(Data records begins)

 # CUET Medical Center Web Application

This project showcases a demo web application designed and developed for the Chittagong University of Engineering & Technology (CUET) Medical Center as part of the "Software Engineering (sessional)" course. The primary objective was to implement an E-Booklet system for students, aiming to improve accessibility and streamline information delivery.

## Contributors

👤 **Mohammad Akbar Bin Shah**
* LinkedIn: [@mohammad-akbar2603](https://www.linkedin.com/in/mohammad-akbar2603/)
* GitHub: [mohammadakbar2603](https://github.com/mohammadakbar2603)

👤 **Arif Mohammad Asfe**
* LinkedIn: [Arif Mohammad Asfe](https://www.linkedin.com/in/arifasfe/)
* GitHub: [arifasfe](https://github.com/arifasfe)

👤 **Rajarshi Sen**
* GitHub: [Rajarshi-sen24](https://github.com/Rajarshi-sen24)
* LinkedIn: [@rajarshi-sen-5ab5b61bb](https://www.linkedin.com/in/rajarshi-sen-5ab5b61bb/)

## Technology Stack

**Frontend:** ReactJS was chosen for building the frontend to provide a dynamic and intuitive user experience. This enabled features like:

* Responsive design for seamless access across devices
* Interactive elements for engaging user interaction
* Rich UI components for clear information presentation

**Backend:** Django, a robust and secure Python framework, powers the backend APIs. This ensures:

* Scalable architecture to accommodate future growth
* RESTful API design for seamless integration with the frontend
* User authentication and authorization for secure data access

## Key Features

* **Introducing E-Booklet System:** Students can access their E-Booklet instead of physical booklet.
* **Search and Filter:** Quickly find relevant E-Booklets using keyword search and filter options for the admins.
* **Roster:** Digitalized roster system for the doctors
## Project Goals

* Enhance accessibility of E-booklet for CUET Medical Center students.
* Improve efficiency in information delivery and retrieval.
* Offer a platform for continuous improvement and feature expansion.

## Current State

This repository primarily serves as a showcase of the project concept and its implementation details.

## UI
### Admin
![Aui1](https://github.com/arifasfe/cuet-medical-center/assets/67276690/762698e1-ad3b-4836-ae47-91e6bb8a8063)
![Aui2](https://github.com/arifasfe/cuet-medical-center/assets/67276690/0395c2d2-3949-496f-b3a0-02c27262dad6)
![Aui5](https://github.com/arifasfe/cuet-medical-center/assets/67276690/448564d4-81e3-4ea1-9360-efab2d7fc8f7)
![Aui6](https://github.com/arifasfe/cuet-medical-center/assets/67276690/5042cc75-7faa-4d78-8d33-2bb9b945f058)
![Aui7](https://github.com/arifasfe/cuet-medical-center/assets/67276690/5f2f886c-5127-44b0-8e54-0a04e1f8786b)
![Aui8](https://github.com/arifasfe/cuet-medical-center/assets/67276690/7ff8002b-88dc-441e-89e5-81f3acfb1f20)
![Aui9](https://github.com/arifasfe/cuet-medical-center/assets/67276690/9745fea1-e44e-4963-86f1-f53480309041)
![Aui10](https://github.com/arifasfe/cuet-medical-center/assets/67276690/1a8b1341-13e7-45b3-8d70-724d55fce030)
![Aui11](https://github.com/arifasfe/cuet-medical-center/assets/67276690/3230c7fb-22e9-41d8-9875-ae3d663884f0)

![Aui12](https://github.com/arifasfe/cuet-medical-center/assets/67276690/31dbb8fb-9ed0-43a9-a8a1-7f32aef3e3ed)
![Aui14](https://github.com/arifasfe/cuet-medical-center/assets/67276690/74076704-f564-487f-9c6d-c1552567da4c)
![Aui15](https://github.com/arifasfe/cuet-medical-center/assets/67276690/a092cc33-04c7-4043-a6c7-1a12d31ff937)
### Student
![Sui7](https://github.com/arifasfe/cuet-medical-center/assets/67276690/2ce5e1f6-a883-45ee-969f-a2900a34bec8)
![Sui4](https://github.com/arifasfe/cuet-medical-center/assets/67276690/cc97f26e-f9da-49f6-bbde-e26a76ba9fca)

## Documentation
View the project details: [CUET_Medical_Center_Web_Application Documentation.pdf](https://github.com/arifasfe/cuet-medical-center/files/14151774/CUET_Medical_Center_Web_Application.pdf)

(Data records ends)

Your instructions =
If a line in the records above contains the string "This", copy that line out.

Answer for the task =
This project showcases a demo web application designed and developed for the Chittagong University of Engineering & Technology (CUET) Medical Center as part of the "Software Engineering (sessional)" course. The primary objective was to implement an E-Booklet system for students, aiming to improve accessibility and streamline information delivery.
**Frontend:** ReactJS was chosen for building the frontend to provide a dynamic and intuitive user experience. This enabled features like:
**Backend:** Django, a robust and secure Python framework, powers the backend APIs. This ensures:
This repository primarily serves as a showcase of the project concept and its implementation details.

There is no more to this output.